We can imagine a matrix of conversion methods, from any of the values
of the datatype attribute in the XML document, to any of
the methods listed below that convert to whatever Java type is
required. This means, for example, that a code manipulating "Declination"
can get the data as double even though it may have been either
double or float in the source table.
The data extraction methods are of the form:
- boolean[] getBooleanArray(int ifield, int irecord)
- byte[] getBitArray(int ifield, int irecord)
- byte[] getByteArray(int ifield, int irecord)
- short[] getShortArray(int ifield, int irecord)
- int[] getIntArray(int ifield, int irecord)
- long[] getLongArray(int ifield, int irecord)
- char[] getCharArray(int ifield, int irecord)
- char[] getUnicodeCharArray(int ifield, int
irecord)
- float[] getFloatArray(int ifield, int irecord)
- double[] getDoubleArray(int ifield, int irecord)
- float[] getFloatComplexArray(int ifield, int
irecord)
- double[] getDoubleComplexArray(int ifield, int
irecord)
In each case, the contents of a table cell that correspond to the given
ifield, irecord will be converted (if necessary) to the desired type,
put into an array and returned.
Note that there are less built-in Java types than VOTable types.
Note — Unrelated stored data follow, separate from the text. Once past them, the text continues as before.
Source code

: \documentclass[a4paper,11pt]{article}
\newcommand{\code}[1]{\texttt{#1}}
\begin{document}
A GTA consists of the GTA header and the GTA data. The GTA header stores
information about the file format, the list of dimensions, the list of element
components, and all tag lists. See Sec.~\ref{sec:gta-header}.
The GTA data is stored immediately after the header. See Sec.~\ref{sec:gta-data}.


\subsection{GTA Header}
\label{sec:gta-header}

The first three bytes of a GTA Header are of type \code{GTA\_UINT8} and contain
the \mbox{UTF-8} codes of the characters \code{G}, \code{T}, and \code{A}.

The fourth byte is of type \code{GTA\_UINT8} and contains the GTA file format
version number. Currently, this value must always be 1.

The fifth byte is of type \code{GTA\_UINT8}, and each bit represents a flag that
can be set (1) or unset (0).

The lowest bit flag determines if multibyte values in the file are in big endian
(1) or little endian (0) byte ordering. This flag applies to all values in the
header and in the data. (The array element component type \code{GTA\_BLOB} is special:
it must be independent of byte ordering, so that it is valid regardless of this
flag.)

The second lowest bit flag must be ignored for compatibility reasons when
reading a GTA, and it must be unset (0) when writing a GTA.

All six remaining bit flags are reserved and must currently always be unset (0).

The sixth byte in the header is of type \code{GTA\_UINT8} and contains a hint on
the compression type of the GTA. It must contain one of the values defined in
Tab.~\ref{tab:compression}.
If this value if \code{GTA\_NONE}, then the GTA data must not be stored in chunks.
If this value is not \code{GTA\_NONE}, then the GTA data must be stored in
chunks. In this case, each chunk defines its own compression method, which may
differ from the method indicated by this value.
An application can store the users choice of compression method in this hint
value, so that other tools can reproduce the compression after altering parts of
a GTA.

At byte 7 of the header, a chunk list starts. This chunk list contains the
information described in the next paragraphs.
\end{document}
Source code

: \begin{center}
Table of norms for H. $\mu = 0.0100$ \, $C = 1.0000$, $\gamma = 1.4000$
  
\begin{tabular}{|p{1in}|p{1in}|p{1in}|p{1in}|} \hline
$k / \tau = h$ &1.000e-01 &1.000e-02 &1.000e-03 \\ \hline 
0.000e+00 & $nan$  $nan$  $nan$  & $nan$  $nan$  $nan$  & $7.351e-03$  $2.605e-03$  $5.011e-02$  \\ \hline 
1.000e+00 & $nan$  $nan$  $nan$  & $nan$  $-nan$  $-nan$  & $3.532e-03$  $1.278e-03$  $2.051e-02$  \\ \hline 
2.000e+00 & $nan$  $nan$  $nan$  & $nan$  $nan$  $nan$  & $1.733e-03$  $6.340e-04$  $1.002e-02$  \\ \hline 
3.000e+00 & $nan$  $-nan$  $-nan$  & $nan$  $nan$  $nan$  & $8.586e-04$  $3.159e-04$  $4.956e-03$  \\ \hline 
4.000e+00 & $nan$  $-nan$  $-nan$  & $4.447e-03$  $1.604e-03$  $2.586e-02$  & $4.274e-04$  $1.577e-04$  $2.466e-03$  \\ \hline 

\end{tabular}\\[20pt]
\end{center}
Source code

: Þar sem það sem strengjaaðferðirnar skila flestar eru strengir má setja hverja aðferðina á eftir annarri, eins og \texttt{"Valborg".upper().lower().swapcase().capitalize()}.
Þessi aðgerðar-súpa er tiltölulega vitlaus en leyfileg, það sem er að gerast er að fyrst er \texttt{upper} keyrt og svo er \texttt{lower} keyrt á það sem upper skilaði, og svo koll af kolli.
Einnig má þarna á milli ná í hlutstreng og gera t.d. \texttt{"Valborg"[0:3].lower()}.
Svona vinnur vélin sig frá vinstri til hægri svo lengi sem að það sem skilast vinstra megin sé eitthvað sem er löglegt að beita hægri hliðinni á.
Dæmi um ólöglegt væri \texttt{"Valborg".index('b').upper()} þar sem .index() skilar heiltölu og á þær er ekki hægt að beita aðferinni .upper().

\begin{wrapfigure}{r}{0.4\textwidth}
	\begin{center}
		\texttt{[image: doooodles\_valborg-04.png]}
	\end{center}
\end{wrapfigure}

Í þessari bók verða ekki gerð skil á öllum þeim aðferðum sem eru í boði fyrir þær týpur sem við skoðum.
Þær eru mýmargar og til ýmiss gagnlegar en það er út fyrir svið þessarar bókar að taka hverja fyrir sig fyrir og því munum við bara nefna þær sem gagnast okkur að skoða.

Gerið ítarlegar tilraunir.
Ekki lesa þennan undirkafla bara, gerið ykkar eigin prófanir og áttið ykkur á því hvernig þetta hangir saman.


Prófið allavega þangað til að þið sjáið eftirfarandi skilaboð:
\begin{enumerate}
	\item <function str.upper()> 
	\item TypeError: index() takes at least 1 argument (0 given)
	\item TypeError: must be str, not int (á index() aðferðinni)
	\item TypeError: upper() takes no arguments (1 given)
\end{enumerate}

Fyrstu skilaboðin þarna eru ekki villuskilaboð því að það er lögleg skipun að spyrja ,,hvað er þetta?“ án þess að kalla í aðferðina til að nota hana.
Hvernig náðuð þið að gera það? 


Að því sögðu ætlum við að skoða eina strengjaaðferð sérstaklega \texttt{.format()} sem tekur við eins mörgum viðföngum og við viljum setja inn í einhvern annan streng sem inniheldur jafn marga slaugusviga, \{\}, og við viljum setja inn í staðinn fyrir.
Thus a
DoubleComplex array of 5 elements is mapped to a double array of 10 elements --
the real and imaginary elements interlaced. The Bit datatype is mapped to Java
byte and the user should pick out the individual bits -- however it can also be
mapped to a boolean array at the expense of memory.
4: Obtaining the Software
The current release of JAVOT can be obtained at
http://us-vo.org/VOTable/JAVOT/JAVOT.zip.
Instructions
- Unzip the file. Bring up a command window, and do cd JAVOT.
- You will need to figure out where your Java installation is.
For Windows users, edit and then execute the script
Setup.bat. For Unix users, edit Setup.source and then
type source Setup.source. The editing of this file involves
the variable JAVA_HOME, the directory where your Java lives.
- Run the CompileAll script, which should need no modification.
Unix users should do sh CompileAll.bat.
This results in the Java sources being compiled and then collected into jar files in the
- Run the RunAll script, which runs the two sample programs,
BuildHtml and TestPrimMatrix. The former parses the table,
then outputs it as HTML. The latter is a regression test: it
reads in a table that has all primitive
types, then writes the output in all primiitve types. You can, for example, see how
a DoubleComplex is converted to a Boolean.
Now build your own application, using one of the sample programs as a guide.